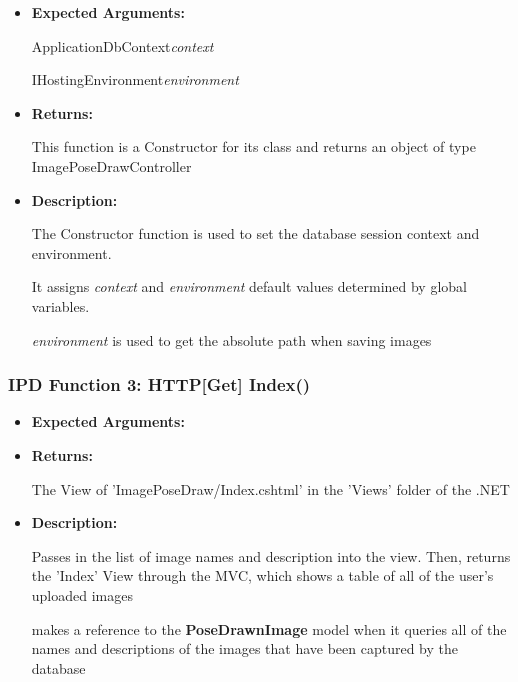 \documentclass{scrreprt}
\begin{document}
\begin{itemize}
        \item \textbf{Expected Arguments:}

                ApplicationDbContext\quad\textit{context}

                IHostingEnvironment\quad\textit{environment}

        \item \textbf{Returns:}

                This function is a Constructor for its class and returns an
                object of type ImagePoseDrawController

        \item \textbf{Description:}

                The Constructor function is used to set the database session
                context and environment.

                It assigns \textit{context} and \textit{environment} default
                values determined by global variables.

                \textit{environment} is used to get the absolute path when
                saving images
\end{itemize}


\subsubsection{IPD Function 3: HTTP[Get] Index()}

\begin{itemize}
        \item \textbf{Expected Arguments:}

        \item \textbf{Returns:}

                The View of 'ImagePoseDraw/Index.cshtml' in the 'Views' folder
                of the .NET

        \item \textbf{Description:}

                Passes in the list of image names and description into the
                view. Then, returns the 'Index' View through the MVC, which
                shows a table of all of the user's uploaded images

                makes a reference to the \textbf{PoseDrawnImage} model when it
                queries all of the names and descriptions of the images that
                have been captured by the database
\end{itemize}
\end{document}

---

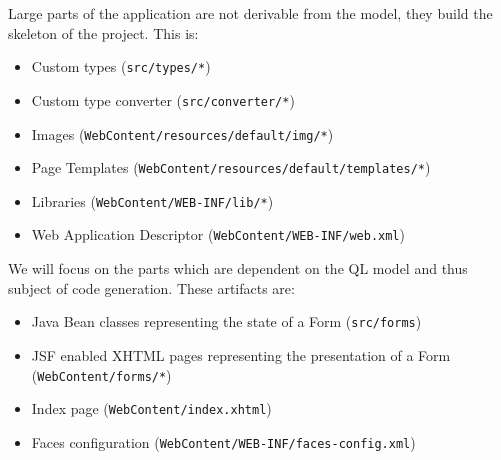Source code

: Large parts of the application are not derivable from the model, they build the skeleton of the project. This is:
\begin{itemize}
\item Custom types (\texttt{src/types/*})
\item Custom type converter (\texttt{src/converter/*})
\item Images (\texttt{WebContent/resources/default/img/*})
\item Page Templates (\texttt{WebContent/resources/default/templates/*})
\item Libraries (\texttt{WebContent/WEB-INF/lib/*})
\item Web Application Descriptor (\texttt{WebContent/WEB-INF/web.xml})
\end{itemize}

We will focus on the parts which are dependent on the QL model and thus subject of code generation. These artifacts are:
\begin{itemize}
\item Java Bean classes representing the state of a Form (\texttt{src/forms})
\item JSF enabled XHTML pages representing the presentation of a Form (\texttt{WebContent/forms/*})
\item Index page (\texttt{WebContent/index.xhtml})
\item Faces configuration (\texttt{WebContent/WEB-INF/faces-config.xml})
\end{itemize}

- [The task]:
Where a line in the data contains the string "context", add it to your count, and give only the final number.

- [Exercise solution]:
3